PR #530

open

Non-record: Basis Block Interpolation (novel negative result) + Hyperparameter Sweep (MATRIX_LR=0.03 improves SOTA by 0.059 bpb)

by j420View on GitHub

val_bpb

1.4963

Architecture

Transformer

Optimizer

Muon

Artifact Size

10.88MB

Training Techniques

Architecture

depth recurrence

Basis Block Interpolation stores K basis transformer blocks and reuses them across N effective layers with learned depth embeddings to create more effective layers with fewer parameters.

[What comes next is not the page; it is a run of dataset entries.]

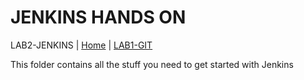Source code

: # JENKINS HANDS ON 

LAB2-JENKINS |
[Home](CICD_ESSENTIALS) |
[LAB1-GIT](../LAB1-GIT/README.md) 


This folder contains all the stuff you need to get started with Jenkins 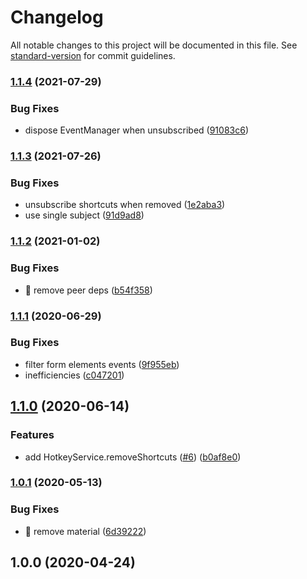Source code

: # Changelog

All notable changes to this project will be documented in this file. See [standard-version](https://github.com/conventional-changelog/standard-version) for commit guidelines.

### [1.1.4](https://github.com/ngneat/hotkeys/compare/v1.1.3...v1.1.4) (2021-07-29)


### Bug Fixes

* dispose EventManager when unsubscribed ([91083c6](https://github.com/ngneat/hotkeys/commit/91083c6fc735f60e0851fcabba69bc373c5f90e2))

### [1.1.3](https://github.com/ngneat/hotkeys/compare/v1.1.2...v1.1.3) (2021-07-26)


### Bug Fixes

* unsubscribe shortcuts when removed ([1e2aba3](https://github.com/ngneat/hotkeys/commit/1e2aba3bb5256231ef1542aceb7744298888ec4c))
* use single subject ([91d9ad8](https://github.com/ngneat/hotkeys/commit/91d9ad8409df0989ad7f94be9299d188cabbf6db))

### [1.1.2](https://github.com/ngneat/hotkeys/compare/v1.1.1...v1.1.2) (2021-01-02)


### Bug Fixes

* 🐛 remove peer deps ([b54f358](https://github.com/ngneat/hotkeys/commit/b54f3589ea8dcd1fafe8b115f9f4d84b9691d216))

### [1.1.1](https://github.com/ngneat/hotkeys/compare/v1.1.0...v1.1.1) (2020-06-29)


### Bug Fixes

* filter form elements events ([9f955eb](https://github.com/ngneat/hotkeys/commit/9f955eb7498913f96111710e5b1c8a5f0fe58e9f))
* inefficiencies ([c047201](https://github.com/ngneat/hotkeys/commit/c047201b5900d034111ec6e560227bdb5d6dcb77))

## [1.1.0](https://github.com/ngneat/hotkeys/compare/v1.0.1...v1.1.0) (2020-06-14)


### Features

* add HotkeyService.removeShortcuts ([#6](https://github.com/ngneat/hotkeys/issues/6)) ([b0af8e0](https://github.com/ngneat/hotkeys/commit/b0af8e0e25405a823344184c476c7138d27282ed))

### [1.0.1](https://github.com/ngneat/hotkeys/compare/v1.0.0...v1.0.1) (2020-05-13)


### Bug Fixes

* 🐛 remove material ([6d39222](https://github.com/ngneat/hotkeys/commit/6d3922297fc071ce72baa681e3d5789c4e2b4e10))

## 1.0.0 (2020-04-24)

parameters: {"basis_blocks":5,"unrolls":3,"effective_layers":15,"dim":576}

Optimizer

Muon

weight_decay: 0.02

momentum: 0.995

other_params: null

Weight Averaging

SWA

parameters: {"start_frac":0.3}

Regularization

weight decay

parameters: {"weight_decay_values_tested":[0.02,0.06]}

LR Schedule

warmdown

parameters: {"warmdown_iters":4000}

Evaluation

stride-based eval

parameters: {"EVAL_STRIDE":0,"description":"Standard evaluation, not sliding window, for fast iteration"}

Novel Contributions

Basis Block Interpolation (BBI): a novel architecture that reuses a small set of basis transformer blocks with learned depth embeddings to create more effective layers, documented as an informative negative result due to torch.compile speed bottleneck.
Systematic hyperparameter sweep on SOTA model identifying MATRIX_LR=0.03 as a significant improvement over default 0.02, improving val_bpb by 0.059.